Mas, ainda em outubro de 2017, quando só se conhecia a acusação de Rapp, a série “House of Cards” foi cancelada (voltaria depois, sem ele) e Spacey foi substituído num filme que estava para sair. Todos os seus filmes deixaram de ser exibidos. Um dos atores mais famosos (e melhores) do planeta desapareceu de circulação. (Convém lembrar que a homossexualidade não é delito na maioria dos países ocidentais, inclusive nos Estados Unidos; o crime nestes casos é pedofilia, que é crime em toda a parte.)
A pedofilia marca o delinquente para a vida; mas parece que a qualidade do trabalho de Spacey o coloca à margem dessa bitola, uma vez que milhões de espectadores sentem a sua falta. Ciente dessa simpatia, Spacey, na véspera do Natal de 2018 colocou no Youtube um vídeo ao mesmo tempo estranho, enganador e descarado. Encarnando a personagem Frank Underwood, a certa altura diz: “Let me be frank... you want me back!”
No horizonte mais próximo, dificilmente Spacey voltará a ser aceite pelos estúdios, mesmo que não seja condenado em nenhum dos processos – o de Nantucket era apenas o primeiro.
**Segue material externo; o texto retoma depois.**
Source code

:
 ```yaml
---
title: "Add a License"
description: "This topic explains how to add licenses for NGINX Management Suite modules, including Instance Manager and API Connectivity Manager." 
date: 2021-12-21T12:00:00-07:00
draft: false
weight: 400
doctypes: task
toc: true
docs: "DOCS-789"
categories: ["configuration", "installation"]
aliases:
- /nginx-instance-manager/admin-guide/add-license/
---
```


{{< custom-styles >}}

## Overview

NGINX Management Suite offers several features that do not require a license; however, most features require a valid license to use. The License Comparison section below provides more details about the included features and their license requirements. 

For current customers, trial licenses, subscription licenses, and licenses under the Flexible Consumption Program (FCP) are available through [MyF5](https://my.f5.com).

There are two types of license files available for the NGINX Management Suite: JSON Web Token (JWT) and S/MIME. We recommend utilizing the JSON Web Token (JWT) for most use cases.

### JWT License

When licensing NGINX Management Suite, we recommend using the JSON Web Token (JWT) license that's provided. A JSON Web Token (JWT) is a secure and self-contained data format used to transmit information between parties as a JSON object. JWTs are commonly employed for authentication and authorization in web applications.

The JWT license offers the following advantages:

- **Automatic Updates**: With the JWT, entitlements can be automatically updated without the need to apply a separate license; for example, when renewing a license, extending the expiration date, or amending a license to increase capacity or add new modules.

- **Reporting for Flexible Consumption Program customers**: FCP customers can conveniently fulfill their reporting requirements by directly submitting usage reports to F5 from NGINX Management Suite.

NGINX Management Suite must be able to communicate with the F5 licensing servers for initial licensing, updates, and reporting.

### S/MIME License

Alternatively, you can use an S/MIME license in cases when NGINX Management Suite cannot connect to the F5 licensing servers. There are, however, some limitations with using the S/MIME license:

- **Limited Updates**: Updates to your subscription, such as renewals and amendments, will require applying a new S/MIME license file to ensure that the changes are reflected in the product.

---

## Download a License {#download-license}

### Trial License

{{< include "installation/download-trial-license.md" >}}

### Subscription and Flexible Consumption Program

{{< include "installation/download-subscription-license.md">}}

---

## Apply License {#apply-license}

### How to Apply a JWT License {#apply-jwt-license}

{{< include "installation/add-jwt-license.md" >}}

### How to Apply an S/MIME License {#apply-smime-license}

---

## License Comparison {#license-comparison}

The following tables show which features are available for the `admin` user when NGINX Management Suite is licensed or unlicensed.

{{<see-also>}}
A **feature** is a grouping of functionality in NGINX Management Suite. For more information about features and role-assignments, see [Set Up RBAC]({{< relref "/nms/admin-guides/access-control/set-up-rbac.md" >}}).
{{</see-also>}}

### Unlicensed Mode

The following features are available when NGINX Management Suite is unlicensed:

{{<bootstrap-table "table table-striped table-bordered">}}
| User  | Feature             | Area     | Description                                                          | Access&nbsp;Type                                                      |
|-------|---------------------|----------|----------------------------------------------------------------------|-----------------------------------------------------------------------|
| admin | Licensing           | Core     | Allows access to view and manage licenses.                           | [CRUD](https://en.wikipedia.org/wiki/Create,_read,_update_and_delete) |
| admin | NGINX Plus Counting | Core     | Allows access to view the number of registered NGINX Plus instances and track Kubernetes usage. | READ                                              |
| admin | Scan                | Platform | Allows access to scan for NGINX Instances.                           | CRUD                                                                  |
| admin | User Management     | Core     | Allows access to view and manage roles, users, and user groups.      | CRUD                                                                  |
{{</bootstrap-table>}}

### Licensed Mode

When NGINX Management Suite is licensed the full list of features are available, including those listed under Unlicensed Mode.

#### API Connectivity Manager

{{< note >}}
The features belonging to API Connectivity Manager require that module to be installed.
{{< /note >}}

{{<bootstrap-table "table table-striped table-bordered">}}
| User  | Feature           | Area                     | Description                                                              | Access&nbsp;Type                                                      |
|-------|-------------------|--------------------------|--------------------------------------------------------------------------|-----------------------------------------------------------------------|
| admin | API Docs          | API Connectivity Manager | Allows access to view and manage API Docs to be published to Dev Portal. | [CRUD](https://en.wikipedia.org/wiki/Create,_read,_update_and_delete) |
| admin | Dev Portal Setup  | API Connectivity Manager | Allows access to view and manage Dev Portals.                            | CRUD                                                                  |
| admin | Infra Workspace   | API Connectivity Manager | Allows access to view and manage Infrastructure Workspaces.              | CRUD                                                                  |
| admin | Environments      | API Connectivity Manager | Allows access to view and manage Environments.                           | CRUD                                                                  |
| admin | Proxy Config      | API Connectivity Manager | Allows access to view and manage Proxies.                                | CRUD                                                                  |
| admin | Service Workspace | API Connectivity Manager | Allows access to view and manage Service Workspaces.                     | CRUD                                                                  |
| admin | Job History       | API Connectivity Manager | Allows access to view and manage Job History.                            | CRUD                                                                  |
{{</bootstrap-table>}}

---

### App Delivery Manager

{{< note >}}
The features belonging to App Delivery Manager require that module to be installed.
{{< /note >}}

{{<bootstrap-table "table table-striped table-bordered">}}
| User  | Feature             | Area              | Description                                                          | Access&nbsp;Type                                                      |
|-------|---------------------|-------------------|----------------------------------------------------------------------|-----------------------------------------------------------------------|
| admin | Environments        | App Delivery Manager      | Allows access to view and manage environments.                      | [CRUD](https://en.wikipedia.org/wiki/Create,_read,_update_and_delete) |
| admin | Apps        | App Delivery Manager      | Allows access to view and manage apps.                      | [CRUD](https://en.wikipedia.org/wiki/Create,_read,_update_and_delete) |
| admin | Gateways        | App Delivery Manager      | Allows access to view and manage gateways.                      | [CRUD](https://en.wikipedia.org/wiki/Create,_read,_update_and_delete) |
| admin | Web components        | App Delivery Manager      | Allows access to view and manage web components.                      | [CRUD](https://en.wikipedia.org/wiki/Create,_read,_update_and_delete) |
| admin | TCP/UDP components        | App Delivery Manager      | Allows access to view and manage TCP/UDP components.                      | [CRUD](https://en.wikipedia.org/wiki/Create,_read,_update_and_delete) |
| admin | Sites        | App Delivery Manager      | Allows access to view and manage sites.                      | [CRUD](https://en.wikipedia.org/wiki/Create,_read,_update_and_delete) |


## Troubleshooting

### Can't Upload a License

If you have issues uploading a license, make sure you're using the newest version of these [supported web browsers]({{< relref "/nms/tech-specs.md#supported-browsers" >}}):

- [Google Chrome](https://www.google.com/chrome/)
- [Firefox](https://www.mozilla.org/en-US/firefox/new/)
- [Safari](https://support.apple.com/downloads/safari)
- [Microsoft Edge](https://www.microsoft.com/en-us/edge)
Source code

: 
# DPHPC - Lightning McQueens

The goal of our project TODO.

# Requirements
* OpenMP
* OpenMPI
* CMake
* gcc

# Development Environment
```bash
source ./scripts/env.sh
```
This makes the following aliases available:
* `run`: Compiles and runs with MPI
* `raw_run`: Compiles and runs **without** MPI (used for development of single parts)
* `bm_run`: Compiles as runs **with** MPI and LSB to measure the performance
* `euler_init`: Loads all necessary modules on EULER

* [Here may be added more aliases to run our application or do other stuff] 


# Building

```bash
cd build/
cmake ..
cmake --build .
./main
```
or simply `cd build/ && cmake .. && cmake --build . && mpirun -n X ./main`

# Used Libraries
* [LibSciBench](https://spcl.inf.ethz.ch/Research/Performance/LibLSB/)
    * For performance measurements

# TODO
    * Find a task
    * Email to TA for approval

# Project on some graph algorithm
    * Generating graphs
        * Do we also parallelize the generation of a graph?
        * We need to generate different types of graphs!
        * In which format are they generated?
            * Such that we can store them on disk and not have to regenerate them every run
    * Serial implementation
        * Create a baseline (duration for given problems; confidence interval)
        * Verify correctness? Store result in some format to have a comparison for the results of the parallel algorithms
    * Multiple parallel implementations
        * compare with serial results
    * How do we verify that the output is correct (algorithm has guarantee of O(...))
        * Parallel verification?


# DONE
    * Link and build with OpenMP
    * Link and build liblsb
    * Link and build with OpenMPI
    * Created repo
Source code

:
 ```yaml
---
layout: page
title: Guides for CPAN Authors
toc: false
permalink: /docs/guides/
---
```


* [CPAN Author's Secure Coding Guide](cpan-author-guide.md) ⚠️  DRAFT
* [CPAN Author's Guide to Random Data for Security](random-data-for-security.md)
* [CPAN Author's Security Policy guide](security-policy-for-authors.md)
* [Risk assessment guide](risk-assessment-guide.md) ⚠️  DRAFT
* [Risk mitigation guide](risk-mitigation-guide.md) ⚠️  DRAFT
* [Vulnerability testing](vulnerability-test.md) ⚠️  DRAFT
Em 2019, a atribuição de cinco prémios a Roman Polanski no Festival de Veneza causou uma grande polémica. Polanski foi acusado de violação de uma menor em 1977 e condenado; fugiu para a Europa e até hoje não pode voltar a entrar nos Estados Unidos. No entanto tem feito filmes extraordinários, como o provam os galardões de Veneza. Deve-se proibir os seus filmes? Algumas actrizes presentes no festival defenderam-no, outras consideraram a reabilitação de Polanski inaceitável.
Talvez por ser o primeiro a ser denunciado, Harvey Weinstein tornou-se um caso simbólico – daí que esta condenação tenha tido uma repercussão mundial muito superior à de Bill Cosby, por exemplo.
Agora, a pergunta de um milhão (de anos de prisão) é: o assédio sexual vai acabar? E, nos casos em que a acusação é provada, há caminho de volta dos acusados para os braços do grande público? Pior, nos casos que nem chegam a tribunal, é mais justo assumir inocência ou culpar sem prova mesmo que arruinando uma carreira?
O #MeToo mudou o assédio sexual - certamente para melhor em vários casos, dificilmente poderia resolver um padrão de comportamentos que tem tanto de ancestral como de ambíguo.